### [AVAILABLE DATA]

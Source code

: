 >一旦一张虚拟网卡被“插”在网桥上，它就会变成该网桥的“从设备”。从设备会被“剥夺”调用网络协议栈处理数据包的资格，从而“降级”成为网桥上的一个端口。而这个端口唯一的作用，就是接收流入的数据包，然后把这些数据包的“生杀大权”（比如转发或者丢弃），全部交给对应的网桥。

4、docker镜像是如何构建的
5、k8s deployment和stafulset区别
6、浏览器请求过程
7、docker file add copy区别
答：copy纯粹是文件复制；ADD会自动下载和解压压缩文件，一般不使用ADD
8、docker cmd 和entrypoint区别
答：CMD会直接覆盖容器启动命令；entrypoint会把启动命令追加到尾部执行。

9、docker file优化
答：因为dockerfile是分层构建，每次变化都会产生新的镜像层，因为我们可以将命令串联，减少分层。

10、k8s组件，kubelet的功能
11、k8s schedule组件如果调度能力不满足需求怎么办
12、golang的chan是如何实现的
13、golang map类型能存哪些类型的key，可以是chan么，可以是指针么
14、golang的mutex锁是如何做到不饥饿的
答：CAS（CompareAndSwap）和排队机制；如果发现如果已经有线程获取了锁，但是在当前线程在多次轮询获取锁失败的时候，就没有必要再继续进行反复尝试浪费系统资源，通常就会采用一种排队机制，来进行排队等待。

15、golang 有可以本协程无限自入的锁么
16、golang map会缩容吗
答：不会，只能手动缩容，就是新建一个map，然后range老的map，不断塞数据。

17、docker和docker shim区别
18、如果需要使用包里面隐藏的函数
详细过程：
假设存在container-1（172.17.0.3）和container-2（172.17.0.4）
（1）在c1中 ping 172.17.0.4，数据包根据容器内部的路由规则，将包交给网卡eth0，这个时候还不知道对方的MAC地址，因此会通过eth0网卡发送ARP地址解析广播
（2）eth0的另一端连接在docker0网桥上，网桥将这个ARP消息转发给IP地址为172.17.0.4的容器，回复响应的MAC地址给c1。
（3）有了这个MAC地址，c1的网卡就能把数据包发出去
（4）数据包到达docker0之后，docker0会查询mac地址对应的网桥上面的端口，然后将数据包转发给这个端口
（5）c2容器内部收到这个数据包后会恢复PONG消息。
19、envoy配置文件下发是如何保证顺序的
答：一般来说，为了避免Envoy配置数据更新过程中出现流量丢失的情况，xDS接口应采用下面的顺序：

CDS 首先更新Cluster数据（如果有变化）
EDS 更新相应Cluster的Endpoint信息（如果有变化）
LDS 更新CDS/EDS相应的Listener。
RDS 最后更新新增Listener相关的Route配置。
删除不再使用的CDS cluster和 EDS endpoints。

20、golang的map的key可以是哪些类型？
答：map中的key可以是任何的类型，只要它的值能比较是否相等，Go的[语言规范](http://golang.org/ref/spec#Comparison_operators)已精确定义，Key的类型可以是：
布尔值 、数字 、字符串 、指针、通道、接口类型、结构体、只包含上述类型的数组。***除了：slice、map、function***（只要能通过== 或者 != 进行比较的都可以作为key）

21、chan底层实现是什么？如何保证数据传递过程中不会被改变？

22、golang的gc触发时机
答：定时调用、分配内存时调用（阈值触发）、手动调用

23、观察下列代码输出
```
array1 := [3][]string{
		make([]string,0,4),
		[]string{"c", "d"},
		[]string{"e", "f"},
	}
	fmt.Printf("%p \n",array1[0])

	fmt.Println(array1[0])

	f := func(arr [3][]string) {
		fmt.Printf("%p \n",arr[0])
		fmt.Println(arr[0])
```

### [INSTRUCTIONS FOR THE TASK]
Among the records above, a stretch begins at the line containing "7、docker file add copy区别" and ends at the line containing "14、golang的mutex锁是如何做到不饥饿的". Restate that stretch word for word, and nothing else.

### [ANSWER TO THIS TASK]
7、docker file add copy区别
答：copy纯粹是文件复制；ADD会自动下载和解压压缩文件，一般不使用ADD
8、docker cmd 和entrypoint区别
答：CMD会直接覆盖容器启动命令；entrypoint会把启动命令追加到尾部执行。

9、docker file优化
答：因为dockerfile是分层构建，每次变化都会产生新的镜像层，因为我们可以将命令串联，减少分层。

10、k8s组件，kubelet的功能
11、k8s schedule组件如果调度能力不满足需求怎么办
12、golang的chan是如何实现的
13、golang map类型能存哪些类型的key，可以是chan么，可以是指针么
14、golang的mutex锁是如何做到不饥饿的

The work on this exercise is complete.